As the saying goes, Lalu flaunted his intimacy with Karpoori in public but nicknamed him Kapti Thakur in private.
But how did Karpoori Thakur become so relevant today? The answer lies in his social formulations, which strengthened the Backwards 24 years before the implementation of the Mandal Commission in the country.
Karpoori Thakur implemented the Mungeri Lal Commission report in 1979, which empowered the hitherto deprived Backward and Most Backward Classes. He classified MBC (now termed as EBCs) as a separate class among OBCs and provided them 18 percent reservation.
OBCs secured 12 percent share in government jobs and 3 percent for women. This decision irked many OBC leaders, including Lalu, who catered to more powerful organized OBC castes. But he had already carved his image as ‘Jannayak’. However, the Karpoori formula remained in force in the state even after the implementation of Mandal Commission in 1990.
With the rise of Narendra Modi in national politics, the politically significant EBCs have become the key to power, especially in Bihar where they constitute about 32 percent of the total electorate.
And Lalu knows that his M-Y (Muslim-Yadav) combination is the most powerful social combination, but far less than what is required to help his son have a chance in the electoral field.
On the other hand, Nitish Kumar, who started as a champion of the non-Yadav OBC castes and secured a decent vote share among all sections riding on his ‘Sushashan Babu’ image, has tried to implement and preserve the ideological quotient of Karpoori Thakur in true spirit.
This is also the reason why the Bihar chief minister asserted on January 24 that it was him who had thwarted the bid of Lalu Yadav to implement reservation in state government jobs on the lines of the Mandal Commision report in 1993. To further espouse and strengthen the ‘Karpoori formula’, he has demanded a Bharat Ratna for the great leader and reservation for EBCs in the central government jobs.
Meanwhile, the Narendra Modi government is already in the process of seeking constitutional status for the National Backward Commission (NCBC), which many feel, would do what Karpoori did in 1979.
One may say it could be by chance, but Nitish has remained opposed to fielding any of his family members in the political arena and has been carrying an unblemished image as a political leader and recently received the Mufti award for probity in political and public life. His decision to give 35 percent reservation to women was also considered an extension of what Karpoori had favoured.
Many believe he had also implemented a complete ban on alcohol in a bid to fulfil the vision of a ‘Nashamukt Samaj’ of Karpoori Thakur, who imposed a similar liquor ban in his short term as the chief minister, but had to withdraw it after opposition from Dalits whose livelihood was based on toddy trade.

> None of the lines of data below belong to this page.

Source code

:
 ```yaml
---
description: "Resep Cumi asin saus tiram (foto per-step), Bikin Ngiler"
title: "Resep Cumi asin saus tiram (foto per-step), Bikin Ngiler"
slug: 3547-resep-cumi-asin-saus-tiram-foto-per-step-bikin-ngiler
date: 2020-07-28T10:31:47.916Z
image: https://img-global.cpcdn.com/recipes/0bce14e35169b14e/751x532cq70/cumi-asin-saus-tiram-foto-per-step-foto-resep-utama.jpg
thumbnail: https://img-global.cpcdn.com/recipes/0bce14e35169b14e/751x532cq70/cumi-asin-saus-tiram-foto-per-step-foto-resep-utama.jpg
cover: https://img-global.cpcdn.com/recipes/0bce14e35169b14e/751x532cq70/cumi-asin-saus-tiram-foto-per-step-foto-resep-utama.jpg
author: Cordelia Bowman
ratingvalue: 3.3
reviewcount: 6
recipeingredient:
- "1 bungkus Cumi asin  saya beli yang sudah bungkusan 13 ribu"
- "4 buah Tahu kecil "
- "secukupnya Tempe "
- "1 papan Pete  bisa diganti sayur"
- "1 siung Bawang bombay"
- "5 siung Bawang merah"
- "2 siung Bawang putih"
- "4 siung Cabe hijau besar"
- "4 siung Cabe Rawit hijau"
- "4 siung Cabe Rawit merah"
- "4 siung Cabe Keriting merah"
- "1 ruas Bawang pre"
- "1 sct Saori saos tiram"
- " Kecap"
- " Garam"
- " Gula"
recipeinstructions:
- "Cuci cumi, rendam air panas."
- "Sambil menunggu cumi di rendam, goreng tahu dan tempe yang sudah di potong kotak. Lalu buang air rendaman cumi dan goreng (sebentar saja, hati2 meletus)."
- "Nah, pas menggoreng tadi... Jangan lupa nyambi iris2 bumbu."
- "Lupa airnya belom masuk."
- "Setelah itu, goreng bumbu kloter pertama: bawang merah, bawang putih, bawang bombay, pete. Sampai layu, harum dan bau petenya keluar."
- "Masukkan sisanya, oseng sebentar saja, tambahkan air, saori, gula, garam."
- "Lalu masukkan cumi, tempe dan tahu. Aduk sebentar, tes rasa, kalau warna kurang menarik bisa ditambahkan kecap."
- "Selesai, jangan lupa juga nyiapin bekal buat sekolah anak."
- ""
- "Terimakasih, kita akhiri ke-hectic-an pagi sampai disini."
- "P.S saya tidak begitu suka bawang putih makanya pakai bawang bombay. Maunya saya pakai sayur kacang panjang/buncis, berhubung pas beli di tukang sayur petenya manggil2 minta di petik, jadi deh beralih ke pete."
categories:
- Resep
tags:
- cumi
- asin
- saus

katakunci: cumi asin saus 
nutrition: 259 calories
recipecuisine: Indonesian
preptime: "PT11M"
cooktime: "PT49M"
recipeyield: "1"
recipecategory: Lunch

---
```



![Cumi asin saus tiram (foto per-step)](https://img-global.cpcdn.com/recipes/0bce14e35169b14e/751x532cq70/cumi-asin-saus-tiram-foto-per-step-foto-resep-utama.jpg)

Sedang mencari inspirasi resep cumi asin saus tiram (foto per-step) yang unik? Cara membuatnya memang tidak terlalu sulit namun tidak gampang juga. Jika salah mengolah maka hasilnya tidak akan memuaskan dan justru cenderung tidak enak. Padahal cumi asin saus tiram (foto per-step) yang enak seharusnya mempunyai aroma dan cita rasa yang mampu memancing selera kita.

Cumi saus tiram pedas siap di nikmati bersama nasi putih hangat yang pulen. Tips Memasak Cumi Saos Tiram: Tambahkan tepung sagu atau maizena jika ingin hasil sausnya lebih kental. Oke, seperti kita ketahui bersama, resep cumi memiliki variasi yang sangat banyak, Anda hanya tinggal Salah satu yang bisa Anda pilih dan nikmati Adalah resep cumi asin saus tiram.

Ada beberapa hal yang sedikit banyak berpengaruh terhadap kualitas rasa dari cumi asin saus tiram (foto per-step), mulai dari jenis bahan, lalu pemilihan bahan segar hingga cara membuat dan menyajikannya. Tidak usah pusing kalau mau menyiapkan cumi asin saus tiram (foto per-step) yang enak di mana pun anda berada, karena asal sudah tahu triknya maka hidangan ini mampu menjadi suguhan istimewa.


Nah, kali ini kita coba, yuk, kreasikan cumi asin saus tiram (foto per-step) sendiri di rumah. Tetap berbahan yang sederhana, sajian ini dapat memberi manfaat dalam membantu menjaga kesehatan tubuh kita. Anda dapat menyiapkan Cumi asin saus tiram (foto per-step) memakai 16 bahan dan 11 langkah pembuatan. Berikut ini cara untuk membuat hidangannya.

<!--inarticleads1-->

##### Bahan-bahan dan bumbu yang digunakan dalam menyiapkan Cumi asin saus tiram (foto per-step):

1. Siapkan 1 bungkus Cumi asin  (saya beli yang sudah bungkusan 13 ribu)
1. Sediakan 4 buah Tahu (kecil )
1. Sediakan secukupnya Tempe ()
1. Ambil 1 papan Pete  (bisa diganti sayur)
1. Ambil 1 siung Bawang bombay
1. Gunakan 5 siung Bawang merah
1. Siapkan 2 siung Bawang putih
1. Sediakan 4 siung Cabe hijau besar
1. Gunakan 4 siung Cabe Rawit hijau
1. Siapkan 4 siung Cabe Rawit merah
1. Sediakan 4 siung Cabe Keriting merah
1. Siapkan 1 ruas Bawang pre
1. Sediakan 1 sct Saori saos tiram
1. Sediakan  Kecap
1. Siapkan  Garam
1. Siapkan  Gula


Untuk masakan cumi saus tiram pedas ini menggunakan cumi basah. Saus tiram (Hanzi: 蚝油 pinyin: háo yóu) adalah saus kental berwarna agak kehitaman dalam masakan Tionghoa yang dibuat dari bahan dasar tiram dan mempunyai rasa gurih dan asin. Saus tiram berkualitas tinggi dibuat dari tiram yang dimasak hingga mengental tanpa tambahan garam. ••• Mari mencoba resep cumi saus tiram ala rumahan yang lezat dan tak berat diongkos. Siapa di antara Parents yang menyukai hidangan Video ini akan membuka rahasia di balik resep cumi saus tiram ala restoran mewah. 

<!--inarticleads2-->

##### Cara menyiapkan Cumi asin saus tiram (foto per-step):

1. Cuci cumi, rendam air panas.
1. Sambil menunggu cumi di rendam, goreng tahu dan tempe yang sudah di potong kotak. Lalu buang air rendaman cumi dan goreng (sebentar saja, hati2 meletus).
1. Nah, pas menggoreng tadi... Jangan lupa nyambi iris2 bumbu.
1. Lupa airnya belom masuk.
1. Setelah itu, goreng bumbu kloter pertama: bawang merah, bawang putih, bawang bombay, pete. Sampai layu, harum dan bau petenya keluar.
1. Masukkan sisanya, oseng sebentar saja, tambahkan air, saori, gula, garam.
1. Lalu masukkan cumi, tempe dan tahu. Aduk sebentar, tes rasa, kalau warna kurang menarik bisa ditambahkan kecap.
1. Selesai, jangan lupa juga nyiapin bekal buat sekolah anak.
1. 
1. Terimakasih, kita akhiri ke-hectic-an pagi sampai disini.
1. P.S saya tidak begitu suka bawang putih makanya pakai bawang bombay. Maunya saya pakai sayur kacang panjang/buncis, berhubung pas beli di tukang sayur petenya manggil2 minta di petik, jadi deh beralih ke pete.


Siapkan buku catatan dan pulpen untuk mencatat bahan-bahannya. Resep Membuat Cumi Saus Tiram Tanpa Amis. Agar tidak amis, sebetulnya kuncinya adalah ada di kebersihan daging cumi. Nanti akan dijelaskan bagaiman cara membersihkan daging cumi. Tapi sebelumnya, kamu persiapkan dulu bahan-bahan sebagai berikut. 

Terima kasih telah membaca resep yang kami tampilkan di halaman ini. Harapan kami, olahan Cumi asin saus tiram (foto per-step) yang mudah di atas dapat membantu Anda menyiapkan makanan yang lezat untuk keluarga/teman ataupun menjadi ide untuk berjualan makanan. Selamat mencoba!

Notably, Lalu too, is credited with instilling self respect among backwards during his first stint as the CM between 1990 and 1995. However, he faltered in the later years when the so called ‘Jungle Raj’ crippled the state.
Nitish just took the baton and mixed that awakening with economic empowerment and showed the road ahead. However, finding the development plank alone might not do the trick as he embarks on another social movement, this time against dowry and child marriage, which is not limited to any particular caste group.